Exercise data:
......
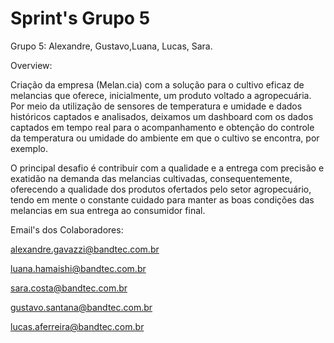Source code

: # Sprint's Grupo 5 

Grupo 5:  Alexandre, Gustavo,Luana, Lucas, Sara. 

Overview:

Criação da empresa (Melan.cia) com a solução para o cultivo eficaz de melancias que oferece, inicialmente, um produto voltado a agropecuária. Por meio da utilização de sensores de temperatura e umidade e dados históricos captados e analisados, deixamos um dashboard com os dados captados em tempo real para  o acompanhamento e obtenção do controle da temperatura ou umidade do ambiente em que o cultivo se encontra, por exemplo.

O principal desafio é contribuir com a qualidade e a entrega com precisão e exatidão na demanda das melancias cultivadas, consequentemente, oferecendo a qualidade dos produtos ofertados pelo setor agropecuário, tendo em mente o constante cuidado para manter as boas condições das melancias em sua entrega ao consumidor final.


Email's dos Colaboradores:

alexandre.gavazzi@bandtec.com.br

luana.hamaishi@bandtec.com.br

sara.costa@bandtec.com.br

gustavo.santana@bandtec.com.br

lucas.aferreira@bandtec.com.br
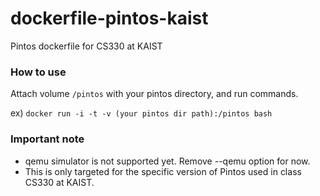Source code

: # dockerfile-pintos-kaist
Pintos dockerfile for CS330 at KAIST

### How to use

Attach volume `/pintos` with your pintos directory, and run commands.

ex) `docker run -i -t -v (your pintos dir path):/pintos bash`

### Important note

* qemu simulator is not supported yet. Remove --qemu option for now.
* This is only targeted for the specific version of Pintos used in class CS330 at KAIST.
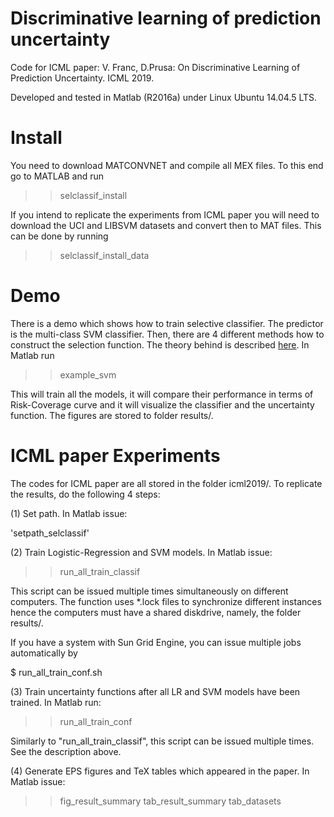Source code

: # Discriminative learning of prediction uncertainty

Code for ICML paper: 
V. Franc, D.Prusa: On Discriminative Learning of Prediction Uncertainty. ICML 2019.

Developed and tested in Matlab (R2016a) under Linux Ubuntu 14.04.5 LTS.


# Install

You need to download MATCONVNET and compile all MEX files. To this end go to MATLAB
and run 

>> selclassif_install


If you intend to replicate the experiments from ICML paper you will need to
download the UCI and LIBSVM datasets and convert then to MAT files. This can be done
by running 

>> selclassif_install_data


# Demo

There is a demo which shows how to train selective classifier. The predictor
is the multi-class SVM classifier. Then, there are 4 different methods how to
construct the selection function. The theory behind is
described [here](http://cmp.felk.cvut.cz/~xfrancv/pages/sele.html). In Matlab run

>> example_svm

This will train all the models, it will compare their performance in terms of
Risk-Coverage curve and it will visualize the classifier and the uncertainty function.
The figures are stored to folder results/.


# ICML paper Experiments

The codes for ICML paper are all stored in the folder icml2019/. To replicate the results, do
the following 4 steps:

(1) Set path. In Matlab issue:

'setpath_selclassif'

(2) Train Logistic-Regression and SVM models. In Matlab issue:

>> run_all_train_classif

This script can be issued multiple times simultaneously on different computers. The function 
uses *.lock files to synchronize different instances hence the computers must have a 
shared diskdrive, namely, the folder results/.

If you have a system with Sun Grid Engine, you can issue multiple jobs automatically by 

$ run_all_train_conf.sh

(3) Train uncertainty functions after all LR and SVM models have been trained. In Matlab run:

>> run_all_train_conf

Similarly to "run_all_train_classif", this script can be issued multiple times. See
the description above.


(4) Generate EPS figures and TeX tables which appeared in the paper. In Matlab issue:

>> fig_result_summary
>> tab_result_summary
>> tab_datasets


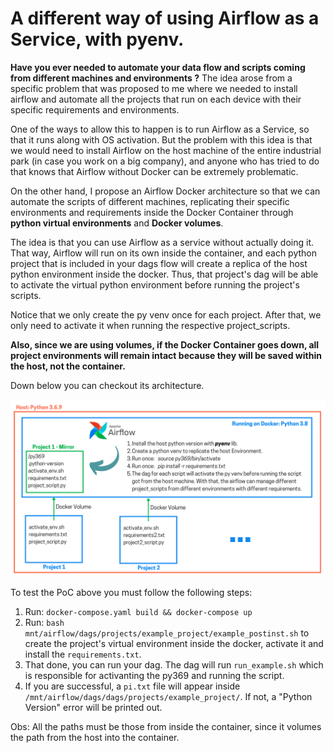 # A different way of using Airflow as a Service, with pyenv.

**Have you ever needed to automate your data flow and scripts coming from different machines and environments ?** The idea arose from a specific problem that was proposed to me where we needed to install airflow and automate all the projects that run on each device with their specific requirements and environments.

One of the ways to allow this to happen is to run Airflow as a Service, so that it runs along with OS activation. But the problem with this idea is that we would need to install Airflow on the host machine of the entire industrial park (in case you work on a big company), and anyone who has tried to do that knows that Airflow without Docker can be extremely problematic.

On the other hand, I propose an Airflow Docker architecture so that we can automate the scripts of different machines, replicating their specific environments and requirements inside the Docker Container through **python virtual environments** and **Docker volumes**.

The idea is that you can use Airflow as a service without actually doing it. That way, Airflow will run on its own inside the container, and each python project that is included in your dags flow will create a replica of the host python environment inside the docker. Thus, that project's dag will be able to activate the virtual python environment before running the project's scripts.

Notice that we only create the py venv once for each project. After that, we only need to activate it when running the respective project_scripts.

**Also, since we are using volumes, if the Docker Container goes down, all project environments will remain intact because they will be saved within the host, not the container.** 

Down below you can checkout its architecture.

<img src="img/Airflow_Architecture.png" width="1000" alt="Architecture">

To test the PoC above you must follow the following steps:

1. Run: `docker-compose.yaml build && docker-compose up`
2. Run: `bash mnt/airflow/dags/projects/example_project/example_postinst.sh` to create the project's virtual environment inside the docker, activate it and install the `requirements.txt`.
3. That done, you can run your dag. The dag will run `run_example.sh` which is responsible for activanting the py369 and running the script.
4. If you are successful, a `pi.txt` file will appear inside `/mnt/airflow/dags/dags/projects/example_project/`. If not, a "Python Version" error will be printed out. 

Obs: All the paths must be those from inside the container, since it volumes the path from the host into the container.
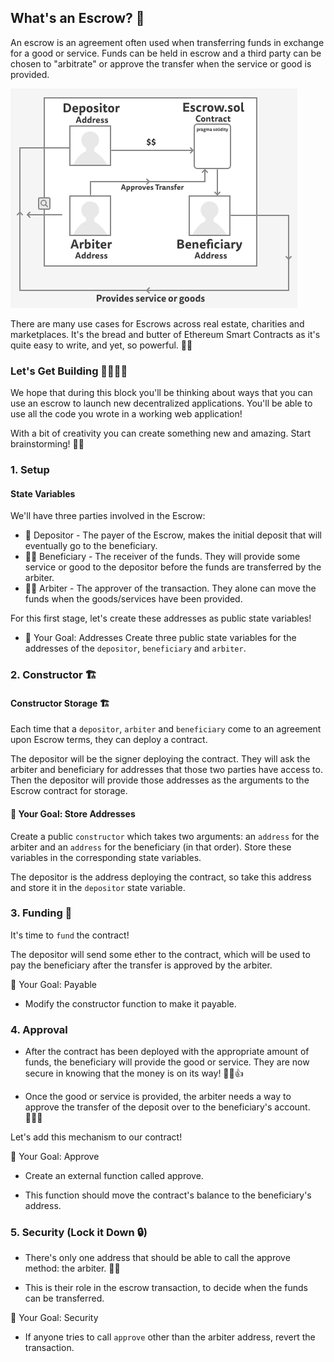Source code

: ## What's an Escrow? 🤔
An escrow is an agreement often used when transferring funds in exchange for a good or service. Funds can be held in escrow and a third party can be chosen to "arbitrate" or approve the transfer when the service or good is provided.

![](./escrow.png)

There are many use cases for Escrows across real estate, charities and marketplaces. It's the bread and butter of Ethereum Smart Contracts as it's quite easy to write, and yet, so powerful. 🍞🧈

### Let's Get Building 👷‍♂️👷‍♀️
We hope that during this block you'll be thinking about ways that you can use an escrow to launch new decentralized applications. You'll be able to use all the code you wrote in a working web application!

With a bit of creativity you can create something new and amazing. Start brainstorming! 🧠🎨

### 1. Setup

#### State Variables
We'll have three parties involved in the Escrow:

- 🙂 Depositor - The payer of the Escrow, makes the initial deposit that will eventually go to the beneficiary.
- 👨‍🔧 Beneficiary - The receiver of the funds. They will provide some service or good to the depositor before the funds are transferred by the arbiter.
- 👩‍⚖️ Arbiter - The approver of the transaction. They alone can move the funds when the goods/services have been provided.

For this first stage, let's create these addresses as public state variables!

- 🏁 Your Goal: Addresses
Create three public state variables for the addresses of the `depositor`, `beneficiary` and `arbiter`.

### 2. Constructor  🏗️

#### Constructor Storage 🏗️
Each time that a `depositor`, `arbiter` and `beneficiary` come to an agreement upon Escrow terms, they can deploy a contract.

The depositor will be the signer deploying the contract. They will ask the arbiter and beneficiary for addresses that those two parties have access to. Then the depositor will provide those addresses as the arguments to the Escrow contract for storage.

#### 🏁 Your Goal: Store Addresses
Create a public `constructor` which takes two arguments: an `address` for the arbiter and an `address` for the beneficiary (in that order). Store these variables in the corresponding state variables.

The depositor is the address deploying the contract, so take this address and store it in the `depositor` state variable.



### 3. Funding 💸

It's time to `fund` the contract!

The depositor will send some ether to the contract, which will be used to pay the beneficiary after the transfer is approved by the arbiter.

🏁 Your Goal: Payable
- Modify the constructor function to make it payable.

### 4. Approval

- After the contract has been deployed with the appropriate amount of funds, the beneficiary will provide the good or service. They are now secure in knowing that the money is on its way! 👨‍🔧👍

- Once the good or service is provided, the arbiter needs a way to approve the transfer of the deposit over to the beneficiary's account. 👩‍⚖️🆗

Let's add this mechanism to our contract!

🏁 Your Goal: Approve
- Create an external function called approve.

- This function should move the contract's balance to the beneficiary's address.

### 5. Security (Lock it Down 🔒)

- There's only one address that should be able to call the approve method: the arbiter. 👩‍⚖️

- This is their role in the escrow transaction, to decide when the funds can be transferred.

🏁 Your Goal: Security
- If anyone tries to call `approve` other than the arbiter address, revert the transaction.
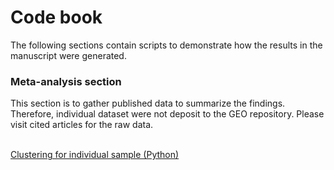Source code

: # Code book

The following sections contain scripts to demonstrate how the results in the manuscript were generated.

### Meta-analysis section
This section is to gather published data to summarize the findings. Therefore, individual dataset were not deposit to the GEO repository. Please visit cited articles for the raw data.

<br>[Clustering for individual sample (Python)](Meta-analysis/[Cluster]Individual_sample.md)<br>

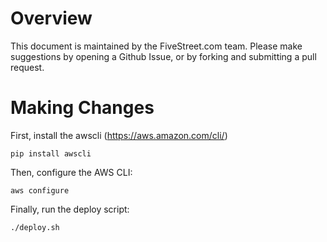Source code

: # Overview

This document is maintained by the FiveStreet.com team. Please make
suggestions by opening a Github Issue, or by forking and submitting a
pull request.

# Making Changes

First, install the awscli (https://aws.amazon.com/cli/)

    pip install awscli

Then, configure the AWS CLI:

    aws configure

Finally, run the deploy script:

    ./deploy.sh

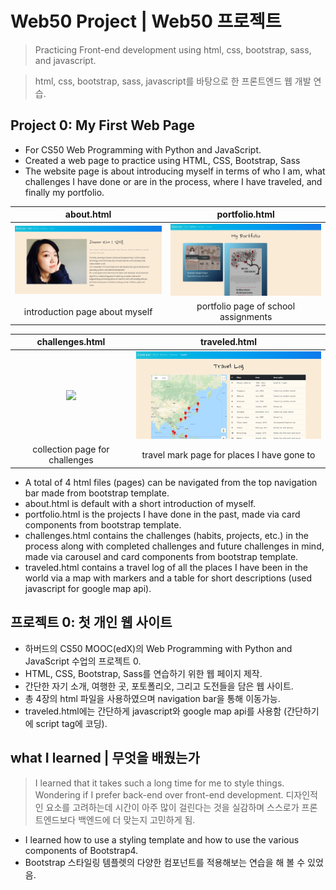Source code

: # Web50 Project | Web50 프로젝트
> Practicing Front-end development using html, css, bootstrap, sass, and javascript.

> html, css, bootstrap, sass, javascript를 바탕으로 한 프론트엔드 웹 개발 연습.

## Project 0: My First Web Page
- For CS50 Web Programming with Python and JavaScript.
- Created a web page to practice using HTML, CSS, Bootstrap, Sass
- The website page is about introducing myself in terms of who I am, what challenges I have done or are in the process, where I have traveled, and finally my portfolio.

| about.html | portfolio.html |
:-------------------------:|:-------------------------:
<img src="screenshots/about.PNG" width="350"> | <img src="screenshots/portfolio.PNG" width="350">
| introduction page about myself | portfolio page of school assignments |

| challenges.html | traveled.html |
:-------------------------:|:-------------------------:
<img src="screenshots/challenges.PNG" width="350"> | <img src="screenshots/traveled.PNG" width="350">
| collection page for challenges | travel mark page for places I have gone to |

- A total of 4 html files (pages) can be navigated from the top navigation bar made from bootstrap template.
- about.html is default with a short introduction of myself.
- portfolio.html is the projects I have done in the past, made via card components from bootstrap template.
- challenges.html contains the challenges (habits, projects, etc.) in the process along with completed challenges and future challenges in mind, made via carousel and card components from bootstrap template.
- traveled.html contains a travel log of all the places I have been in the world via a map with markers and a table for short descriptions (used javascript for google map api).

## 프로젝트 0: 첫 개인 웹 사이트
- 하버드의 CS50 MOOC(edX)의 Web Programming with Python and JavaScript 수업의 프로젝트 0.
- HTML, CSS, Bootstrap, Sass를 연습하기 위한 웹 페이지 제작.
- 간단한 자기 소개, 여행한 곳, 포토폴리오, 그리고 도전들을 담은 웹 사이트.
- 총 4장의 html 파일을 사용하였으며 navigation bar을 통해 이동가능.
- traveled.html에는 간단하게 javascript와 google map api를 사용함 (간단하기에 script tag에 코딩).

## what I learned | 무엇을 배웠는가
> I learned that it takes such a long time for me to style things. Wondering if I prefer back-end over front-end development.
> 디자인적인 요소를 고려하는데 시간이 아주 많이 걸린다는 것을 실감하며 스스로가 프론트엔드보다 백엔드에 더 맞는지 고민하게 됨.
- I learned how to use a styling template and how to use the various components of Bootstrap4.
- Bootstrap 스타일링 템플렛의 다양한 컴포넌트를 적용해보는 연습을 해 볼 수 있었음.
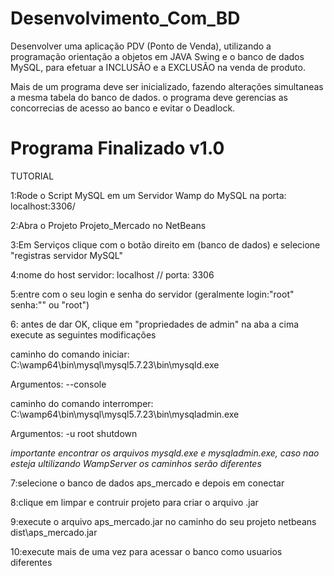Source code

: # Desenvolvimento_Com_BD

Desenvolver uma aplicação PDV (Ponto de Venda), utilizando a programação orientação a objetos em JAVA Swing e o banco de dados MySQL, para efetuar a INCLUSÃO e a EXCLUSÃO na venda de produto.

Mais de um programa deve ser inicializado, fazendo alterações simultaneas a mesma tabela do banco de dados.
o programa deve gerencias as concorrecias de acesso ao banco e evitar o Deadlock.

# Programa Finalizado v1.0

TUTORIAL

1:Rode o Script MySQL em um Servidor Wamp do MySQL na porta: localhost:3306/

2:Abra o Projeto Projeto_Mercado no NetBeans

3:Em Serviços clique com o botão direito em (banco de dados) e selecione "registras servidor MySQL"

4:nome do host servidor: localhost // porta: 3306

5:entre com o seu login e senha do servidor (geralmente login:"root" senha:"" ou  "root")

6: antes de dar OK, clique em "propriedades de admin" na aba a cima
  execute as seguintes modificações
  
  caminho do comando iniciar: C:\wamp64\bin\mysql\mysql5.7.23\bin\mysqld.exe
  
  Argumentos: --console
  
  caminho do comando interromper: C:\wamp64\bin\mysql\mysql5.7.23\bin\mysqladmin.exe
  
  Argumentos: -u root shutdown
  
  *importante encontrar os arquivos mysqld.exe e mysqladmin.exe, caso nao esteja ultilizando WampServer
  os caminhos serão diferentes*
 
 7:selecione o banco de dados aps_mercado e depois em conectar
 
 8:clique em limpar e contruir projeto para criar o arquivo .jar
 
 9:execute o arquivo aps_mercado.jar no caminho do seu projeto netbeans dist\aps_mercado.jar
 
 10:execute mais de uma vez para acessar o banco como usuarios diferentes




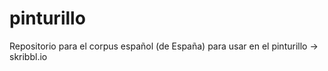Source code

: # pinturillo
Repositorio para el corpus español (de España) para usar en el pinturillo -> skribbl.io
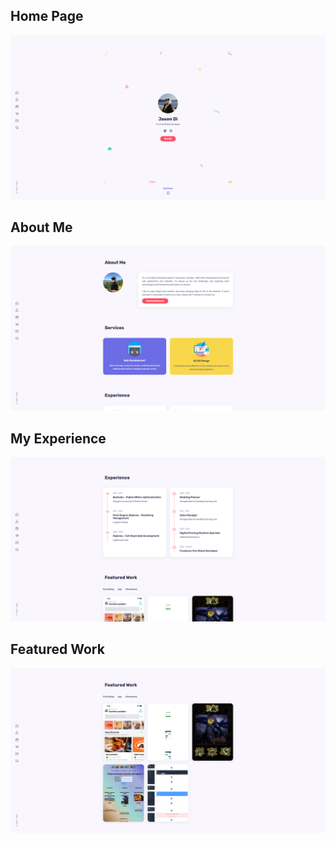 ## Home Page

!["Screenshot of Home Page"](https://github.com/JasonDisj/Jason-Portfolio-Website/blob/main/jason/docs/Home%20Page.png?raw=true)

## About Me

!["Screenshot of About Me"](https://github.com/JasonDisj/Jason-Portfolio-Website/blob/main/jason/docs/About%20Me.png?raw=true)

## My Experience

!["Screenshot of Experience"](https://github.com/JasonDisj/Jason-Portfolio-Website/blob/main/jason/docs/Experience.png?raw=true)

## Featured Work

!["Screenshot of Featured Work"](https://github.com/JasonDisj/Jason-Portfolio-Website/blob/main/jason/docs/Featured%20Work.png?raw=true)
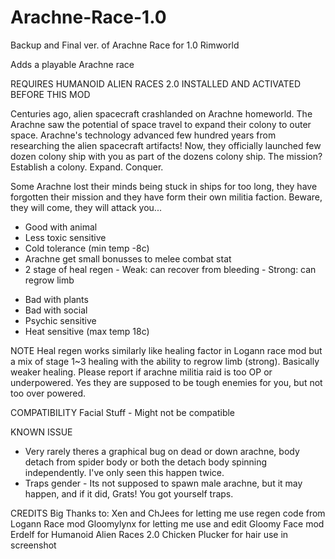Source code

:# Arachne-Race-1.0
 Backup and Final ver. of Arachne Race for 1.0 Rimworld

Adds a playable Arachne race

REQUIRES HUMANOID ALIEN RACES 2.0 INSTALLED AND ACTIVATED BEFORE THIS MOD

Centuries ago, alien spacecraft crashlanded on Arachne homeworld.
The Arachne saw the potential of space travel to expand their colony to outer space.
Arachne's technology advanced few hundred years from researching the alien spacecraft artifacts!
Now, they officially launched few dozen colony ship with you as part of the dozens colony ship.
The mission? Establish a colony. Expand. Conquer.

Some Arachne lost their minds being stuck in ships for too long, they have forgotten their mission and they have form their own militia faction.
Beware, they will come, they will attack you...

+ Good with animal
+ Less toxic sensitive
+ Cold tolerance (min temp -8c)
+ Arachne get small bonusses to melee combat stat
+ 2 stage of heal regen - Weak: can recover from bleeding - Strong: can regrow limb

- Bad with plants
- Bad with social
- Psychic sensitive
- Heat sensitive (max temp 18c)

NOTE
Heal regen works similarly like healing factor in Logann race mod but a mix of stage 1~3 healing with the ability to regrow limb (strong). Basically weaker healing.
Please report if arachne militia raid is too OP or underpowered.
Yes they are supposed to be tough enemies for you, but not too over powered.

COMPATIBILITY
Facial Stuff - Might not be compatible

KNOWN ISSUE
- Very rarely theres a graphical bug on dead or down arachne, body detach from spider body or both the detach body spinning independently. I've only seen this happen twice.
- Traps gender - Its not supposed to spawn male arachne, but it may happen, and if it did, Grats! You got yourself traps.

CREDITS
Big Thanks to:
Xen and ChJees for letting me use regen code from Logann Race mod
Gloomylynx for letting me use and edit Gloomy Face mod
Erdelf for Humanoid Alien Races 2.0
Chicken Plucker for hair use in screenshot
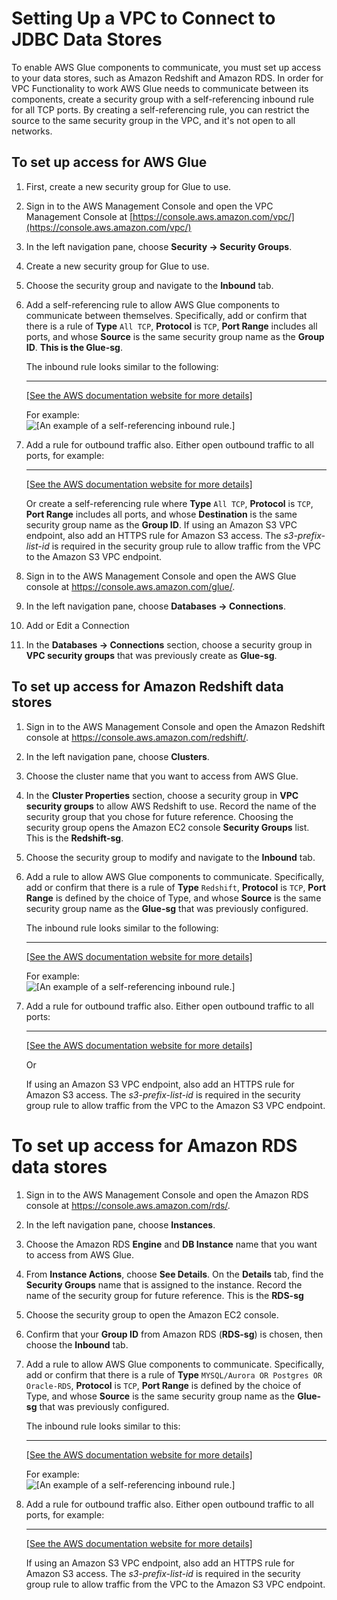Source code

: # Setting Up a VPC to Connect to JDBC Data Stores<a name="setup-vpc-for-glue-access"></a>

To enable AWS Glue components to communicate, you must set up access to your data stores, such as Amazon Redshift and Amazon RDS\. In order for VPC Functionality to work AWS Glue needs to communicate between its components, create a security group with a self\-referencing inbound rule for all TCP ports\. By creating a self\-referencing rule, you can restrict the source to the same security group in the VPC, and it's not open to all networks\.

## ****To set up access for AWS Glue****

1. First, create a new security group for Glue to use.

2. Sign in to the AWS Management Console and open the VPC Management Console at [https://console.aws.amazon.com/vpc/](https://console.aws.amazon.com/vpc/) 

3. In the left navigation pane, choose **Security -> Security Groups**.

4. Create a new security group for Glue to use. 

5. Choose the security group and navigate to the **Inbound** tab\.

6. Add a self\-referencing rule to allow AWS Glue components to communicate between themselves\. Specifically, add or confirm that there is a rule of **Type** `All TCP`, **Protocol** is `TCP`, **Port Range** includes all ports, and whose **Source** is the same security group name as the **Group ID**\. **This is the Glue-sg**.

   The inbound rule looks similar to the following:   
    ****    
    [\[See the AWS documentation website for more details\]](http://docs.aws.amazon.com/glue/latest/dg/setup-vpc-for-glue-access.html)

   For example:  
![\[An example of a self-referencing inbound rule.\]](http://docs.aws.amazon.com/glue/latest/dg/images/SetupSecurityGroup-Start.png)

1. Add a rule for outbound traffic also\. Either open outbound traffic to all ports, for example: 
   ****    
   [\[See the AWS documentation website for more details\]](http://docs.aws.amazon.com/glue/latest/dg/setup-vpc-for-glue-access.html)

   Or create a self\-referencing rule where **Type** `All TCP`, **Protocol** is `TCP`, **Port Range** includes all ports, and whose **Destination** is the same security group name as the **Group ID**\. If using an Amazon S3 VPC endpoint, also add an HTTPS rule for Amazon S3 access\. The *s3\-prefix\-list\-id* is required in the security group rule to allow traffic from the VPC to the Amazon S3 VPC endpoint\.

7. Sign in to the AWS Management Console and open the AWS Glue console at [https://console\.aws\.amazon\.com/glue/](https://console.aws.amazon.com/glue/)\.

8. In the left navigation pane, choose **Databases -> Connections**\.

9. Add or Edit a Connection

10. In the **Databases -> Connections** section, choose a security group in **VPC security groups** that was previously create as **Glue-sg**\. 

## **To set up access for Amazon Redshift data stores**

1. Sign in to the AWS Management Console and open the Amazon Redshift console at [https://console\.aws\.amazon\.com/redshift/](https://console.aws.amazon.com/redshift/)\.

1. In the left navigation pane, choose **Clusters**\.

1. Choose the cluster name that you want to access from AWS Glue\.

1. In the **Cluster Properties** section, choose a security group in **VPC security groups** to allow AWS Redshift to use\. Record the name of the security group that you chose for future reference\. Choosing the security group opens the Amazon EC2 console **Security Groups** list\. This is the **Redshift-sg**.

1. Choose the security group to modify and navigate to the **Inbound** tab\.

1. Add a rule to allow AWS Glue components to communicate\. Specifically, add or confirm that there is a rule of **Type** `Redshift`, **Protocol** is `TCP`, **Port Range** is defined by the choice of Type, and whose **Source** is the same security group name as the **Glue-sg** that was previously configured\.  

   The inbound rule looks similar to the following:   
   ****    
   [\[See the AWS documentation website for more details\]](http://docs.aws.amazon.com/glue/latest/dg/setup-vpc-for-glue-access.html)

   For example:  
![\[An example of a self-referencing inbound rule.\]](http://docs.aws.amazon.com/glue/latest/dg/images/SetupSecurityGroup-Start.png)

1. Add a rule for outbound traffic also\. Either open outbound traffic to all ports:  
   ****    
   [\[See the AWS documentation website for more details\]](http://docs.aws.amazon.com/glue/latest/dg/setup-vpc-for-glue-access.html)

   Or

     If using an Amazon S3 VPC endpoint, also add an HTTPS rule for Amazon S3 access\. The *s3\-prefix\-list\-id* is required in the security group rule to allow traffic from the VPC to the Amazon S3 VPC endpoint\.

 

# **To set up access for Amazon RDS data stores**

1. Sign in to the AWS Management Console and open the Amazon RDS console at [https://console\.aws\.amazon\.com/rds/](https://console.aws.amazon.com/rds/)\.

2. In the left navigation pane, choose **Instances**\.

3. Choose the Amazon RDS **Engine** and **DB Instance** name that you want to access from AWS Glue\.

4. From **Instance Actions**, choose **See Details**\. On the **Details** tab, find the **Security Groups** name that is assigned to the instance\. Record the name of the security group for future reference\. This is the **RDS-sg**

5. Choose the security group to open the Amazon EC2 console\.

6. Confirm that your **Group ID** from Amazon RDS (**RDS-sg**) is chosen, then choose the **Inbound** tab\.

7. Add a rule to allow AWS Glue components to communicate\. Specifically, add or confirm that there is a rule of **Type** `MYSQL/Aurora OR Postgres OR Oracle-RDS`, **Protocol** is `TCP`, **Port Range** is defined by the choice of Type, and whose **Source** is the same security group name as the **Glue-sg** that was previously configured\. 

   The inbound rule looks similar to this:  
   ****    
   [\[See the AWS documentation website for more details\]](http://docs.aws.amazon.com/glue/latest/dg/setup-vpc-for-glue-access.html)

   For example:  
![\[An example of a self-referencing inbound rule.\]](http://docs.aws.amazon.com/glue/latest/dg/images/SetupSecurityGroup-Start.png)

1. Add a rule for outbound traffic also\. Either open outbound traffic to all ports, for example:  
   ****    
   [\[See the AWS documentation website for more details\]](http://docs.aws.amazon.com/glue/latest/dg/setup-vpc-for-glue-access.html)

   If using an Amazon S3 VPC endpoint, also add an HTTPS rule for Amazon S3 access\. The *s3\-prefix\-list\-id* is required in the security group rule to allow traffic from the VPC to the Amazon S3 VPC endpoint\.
......
Looking at the data above, return every line from the one with "build && docker-compose" down to the one with "to create the", exactly and inclusively.

1. Run: `docker-compose.yaml build && docker-compose up`
2. Run: `bash mnt/airflow/dags/projects/example_project/example_postinst.sh` to create the project's virtual environment inside the docker, activate it and install the `requirements.txt`.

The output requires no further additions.